Text Mining 101: A Stepwise Introduction to Topic Modeling using Latent Semantic Analysis (using Python)

Prateek 21 Jul, 2022
9 min read

Introduction

Have you ever been inside a well-maintained library? I’m always incredibly impressed with the way the librarians keep everything organized, by name, content, and other topics. But if you gave these librarians thousands of books and asked them to arrange each book on the basis of their genre, they will struggle to accomplish this task in a day, let alone an hour!

However, this won’t happen to you if these books came in a digital format, right? All the arrangement seems to happen in a matter of seconds, without requiring any manual effort. All hail Natural Language Processing (NLP).

Source: confessionsofabookgeek.com

Have a look at the below text snippet:

As you might gather from the highlighted text, there are three topics (or concepts) – Topic 1, Topic 2, and Topic 3. A good topic model will identify similar words and put them under one group or topic. The most dominant topic in the above example is Topic 2, which indicates that this piece of text is primarily about fake videos.

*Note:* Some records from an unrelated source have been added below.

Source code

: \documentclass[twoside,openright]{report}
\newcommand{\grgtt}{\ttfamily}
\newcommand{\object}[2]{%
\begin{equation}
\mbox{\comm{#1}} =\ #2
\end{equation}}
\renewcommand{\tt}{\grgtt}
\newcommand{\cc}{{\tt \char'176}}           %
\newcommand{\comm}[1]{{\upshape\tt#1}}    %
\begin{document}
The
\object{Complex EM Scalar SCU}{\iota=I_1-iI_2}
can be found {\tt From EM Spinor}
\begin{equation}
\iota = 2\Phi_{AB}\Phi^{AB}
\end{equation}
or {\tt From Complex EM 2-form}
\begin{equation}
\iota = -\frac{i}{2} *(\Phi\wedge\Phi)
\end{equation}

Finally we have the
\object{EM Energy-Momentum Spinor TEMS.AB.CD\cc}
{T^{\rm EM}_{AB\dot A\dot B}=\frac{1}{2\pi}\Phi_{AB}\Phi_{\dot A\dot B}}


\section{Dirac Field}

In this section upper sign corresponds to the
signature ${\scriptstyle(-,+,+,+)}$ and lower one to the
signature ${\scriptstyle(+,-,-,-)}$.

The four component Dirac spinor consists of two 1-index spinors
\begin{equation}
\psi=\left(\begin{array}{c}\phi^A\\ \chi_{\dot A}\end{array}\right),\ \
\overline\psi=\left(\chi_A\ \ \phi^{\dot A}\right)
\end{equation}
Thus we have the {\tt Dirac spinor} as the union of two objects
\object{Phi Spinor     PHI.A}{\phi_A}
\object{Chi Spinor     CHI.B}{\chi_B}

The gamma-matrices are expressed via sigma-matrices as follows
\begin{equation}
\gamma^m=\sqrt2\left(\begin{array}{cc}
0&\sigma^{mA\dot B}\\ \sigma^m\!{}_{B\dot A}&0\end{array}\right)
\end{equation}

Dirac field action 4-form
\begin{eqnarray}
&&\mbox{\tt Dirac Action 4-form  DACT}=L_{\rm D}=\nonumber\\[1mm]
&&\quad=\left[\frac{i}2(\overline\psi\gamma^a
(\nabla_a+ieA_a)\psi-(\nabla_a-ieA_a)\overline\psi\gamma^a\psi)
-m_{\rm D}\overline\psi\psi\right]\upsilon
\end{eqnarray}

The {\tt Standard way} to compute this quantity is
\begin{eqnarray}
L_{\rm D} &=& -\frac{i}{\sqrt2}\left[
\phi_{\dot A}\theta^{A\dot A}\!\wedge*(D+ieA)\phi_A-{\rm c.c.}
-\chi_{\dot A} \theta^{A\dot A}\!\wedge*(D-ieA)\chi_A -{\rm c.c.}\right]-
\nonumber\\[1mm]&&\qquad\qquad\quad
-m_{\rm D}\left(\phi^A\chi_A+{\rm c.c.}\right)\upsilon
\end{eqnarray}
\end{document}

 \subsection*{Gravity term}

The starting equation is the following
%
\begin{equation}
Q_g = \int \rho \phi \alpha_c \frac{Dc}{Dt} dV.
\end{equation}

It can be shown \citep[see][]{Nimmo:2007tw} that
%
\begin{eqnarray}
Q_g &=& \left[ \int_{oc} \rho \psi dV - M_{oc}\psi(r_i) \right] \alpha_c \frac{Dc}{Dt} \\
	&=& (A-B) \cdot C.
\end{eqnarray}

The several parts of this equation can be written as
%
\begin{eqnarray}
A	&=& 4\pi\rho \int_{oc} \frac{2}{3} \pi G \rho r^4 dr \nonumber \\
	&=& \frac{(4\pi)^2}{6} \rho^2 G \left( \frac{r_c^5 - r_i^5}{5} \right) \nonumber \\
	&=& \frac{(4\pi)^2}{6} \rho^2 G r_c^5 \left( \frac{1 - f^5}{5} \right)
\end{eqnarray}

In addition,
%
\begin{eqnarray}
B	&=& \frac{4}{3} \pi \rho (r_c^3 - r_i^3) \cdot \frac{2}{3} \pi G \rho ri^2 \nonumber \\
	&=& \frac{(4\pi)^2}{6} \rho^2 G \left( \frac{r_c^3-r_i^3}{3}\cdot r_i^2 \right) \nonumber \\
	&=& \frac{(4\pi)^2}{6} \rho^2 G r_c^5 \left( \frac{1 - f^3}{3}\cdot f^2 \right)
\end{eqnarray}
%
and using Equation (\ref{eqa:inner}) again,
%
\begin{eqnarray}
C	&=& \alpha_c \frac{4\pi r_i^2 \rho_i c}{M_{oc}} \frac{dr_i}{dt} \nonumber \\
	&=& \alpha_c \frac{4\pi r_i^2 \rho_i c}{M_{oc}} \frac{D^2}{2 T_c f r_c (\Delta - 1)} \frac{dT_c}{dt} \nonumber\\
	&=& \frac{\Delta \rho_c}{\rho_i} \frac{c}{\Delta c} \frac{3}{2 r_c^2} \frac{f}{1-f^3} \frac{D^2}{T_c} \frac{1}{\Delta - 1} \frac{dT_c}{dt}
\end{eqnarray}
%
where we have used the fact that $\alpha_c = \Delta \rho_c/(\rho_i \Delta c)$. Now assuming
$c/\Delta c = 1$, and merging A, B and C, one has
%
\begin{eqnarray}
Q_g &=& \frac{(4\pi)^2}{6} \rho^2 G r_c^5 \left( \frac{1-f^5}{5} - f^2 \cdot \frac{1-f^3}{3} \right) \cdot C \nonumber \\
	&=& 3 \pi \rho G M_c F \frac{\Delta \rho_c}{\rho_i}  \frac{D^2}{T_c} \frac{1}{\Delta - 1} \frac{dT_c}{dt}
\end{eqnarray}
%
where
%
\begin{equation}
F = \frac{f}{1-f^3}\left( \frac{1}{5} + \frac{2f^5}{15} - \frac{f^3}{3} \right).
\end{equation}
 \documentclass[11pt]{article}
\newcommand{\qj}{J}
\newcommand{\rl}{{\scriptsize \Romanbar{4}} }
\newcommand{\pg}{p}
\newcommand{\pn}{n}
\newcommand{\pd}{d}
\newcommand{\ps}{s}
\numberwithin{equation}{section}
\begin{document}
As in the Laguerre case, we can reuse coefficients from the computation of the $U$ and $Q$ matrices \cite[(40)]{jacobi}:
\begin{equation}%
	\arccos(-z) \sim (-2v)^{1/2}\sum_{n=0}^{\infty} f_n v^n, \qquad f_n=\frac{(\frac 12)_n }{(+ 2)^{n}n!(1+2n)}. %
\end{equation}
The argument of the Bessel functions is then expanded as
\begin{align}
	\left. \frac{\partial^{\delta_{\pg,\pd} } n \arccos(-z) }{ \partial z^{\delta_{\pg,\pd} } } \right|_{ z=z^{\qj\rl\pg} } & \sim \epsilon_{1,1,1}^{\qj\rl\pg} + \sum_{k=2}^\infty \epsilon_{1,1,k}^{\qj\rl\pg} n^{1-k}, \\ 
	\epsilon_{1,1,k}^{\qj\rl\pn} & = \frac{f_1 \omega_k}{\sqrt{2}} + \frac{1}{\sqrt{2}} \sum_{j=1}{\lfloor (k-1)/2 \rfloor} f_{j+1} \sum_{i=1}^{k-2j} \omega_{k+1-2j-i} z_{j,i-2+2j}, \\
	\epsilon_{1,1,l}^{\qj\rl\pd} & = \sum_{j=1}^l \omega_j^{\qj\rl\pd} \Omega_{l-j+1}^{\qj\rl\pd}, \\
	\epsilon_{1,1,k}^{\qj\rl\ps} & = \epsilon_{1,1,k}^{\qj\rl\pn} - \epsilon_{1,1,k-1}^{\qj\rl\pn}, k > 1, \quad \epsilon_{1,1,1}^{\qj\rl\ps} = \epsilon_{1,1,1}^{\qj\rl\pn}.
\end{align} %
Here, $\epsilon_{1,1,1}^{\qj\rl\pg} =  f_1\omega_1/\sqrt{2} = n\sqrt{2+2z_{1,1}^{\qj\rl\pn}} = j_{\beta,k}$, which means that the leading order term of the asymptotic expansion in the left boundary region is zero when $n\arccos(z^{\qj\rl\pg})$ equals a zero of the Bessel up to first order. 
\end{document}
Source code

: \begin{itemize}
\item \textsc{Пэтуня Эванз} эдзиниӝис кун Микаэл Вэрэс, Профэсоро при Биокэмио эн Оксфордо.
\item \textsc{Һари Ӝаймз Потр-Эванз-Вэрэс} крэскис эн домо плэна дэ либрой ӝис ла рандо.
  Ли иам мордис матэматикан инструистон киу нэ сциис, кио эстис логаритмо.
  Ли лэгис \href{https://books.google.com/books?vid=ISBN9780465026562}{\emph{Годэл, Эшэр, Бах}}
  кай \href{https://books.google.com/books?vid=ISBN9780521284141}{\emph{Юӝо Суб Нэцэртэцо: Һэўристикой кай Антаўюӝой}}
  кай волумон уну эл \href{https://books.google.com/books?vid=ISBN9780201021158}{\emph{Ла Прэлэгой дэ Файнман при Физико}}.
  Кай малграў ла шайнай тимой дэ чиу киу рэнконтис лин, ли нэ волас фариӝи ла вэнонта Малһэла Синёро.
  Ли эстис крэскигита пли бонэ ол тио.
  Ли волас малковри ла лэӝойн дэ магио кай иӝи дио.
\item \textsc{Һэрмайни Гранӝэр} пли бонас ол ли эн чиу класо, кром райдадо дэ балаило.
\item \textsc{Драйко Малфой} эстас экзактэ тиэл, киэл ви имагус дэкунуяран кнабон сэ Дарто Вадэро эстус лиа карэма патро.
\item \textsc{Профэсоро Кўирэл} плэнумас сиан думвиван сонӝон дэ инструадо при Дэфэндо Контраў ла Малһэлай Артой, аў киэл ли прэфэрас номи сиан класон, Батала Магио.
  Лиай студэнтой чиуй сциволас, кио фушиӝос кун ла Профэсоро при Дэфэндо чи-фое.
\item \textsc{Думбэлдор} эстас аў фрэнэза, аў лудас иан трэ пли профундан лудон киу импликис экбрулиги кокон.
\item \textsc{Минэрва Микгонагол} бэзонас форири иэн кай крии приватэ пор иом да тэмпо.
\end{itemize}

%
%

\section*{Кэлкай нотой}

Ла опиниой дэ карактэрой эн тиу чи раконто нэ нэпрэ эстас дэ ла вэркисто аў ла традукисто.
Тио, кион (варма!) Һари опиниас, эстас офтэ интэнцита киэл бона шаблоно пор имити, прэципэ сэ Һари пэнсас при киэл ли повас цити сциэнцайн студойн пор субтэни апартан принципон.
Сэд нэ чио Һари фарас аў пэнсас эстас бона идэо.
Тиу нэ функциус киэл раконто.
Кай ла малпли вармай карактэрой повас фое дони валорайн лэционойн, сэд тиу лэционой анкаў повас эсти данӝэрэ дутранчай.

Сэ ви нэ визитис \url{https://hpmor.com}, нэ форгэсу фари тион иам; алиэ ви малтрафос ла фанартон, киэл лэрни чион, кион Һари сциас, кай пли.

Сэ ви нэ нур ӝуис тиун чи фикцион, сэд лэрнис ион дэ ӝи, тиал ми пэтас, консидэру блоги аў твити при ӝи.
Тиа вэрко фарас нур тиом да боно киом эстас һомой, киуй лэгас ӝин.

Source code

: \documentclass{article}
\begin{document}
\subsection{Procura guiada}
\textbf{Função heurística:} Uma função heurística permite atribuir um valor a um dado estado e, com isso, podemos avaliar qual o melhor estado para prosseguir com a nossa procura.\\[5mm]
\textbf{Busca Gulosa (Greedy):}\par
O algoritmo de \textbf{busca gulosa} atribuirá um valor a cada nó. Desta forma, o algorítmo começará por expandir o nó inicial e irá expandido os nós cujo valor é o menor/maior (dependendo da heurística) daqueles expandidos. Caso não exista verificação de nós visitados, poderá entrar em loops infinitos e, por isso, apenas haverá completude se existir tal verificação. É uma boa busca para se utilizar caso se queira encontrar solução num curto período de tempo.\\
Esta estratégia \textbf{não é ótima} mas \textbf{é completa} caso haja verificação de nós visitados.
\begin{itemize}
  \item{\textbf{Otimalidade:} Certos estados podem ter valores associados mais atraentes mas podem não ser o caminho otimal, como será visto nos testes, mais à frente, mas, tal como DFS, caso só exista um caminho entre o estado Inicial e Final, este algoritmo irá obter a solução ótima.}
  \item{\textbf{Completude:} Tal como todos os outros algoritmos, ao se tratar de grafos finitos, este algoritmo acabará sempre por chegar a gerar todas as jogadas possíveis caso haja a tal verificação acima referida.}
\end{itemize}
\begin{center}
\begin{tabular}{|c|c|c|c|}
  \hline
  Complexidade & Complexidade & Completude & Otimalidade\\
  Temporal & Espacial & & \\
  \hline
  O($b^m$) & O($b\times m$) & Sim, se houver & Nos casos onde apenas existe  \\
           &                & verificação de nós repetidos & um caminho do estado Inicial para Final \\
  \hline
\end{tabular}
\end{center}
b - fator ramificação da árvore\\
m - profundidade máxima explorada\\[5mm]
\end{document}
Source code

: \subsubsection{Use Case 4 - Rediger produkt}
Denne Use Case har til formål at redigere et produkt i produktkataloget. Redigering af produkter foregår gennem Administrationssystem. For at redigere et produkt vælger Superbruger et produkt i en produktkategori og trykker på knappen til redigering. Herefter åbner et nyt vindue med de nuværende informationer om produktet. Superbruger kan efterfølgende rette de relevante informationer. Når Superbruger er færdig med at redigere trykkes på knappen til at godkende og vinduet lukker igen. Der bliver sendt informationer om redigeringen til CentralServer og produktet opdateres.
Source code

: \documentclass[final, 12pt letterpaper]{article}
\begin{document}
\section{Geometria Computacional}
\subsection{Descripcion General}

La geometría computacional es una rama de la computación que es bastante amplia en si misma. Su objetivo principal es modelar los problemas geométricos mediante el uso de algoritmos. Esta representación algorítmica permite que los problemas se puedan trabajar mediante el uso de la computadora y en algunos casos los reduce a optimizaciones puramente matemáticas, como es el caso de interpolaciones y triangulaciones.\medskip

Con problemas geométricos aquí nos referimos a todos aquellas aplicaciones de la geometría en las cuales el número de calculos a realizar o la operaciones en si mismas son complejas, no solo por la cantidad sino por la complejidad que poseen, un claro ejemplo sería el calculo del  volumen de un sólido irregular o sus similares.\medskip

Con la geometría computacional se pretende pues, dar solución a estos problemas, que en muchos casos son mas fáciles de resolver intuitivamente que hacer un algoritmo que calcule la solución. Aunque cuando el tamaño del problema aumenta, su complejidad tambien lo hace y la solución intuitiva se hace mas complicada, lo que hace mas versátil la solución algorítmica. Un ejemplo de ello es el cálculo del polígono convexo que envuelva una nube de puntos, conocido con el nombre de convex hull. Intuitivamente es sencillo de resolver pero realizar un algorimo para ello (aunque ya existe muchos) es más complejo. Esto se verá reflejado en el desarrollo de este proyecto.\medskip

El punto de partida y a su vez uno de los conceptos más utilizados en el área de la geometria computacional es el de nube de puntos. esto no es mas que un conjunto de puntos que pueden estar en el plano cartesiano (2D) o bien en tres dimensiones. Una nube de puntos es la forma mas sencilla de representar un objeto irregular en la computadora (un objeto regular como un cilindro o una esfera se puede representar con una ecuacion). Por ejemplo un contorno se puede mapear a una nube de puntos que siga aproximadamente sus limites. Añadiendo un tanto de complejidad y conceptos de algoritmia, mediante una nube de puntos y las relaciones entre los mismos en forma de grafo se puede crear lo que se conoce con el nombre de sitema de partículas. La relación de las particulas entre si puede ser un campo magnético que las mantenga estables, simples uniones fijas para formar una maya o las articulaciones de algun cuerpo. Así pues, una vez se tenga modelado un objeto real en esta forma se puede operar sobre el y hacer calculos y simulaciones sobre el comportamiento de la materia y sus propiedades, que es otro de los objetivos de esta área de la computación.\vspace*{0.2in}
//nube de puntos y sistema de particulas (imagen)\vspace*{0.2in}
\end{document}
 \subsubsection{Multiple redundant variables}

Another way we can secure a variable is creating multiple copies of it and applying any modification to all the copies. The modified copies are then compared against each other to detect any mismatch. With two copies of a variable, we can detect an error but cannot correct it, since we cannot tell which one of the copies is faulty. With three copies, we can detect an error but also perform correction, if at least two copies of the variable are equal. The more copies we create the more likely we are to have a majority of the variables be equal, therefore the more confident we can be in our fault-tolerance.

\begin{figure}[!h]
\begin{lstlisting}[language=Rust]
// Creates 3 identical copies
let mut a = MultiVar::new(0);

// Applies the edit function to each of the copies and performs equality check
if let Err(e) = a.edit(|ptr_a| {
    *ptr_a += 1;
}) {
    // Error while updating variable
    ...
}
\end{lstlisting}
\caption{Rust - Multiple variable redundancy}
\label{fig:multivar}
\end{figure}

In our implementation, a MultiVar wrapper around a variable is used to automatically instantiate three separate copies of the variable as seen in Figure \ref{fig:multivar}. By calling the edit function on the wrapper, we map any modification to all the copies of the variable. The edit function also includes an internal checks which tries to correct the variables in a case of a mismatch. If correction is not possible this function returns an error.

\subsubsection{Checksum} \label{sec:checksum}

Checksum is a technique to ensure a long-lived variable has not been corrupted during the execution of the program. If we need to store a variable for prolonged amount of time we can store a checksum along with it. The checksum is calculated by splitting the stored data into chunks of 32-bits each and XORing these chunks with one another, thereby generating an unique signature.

Intrigued, yet? Good! In this article, we will learn about a text mining approach called Topic Modeling. It is an extremely useful technique for extracting topics, and one you will work with a lot when faced with NLP challenges.

Note: I highly recommend going through this article to understand terms like SVD and UMAP. They are leveraged in this article so having a basic understanding of them will help solidify these concepts. We have a paid NLP course as well with a dedicated module for Topic Modeling.

 

Table of Contents

  1. What is a Topic Model?
  2. When is Topic Modeling used?
  3. Overview of Latent Semantic Analysis (LSA)
  4. Implementation of LSA in Python
    1. Data Reading and Inspection
    2. Data Preprocessing
    3. Document-Term Matrix
    4. Topic Modeling
    5. Topics Visualization
  5. Pros and Cons of LSA
  6. Other Techniques for Topic Modeling

What is a topic model?

A Topic Model can be defined as an unsupervised technique to discover topics across various text documents. These topics are abstract in nature, i.e., words which are related to each other form a topic. Similarly, there can be multiple topics in an individual document. For the time being, let’s understand a topic model as a black box, as illustrated in the below figure:

This black box (topic model) forms clusters of similar and related words which are called topics. These topics have a certain distribution in a document, and every topic is defined by the proportion of different words it contains.

 

When is Topic Modeling used?

Recall the example we saw earlier of arranging similar books together. Now suppose you have to perform a similar task with a few digital text documents. You would be able to manually accomplish this, as long as the number of documents is manageable (aka not too many of them). But what happens when there’s an impossible number of these digital text documents?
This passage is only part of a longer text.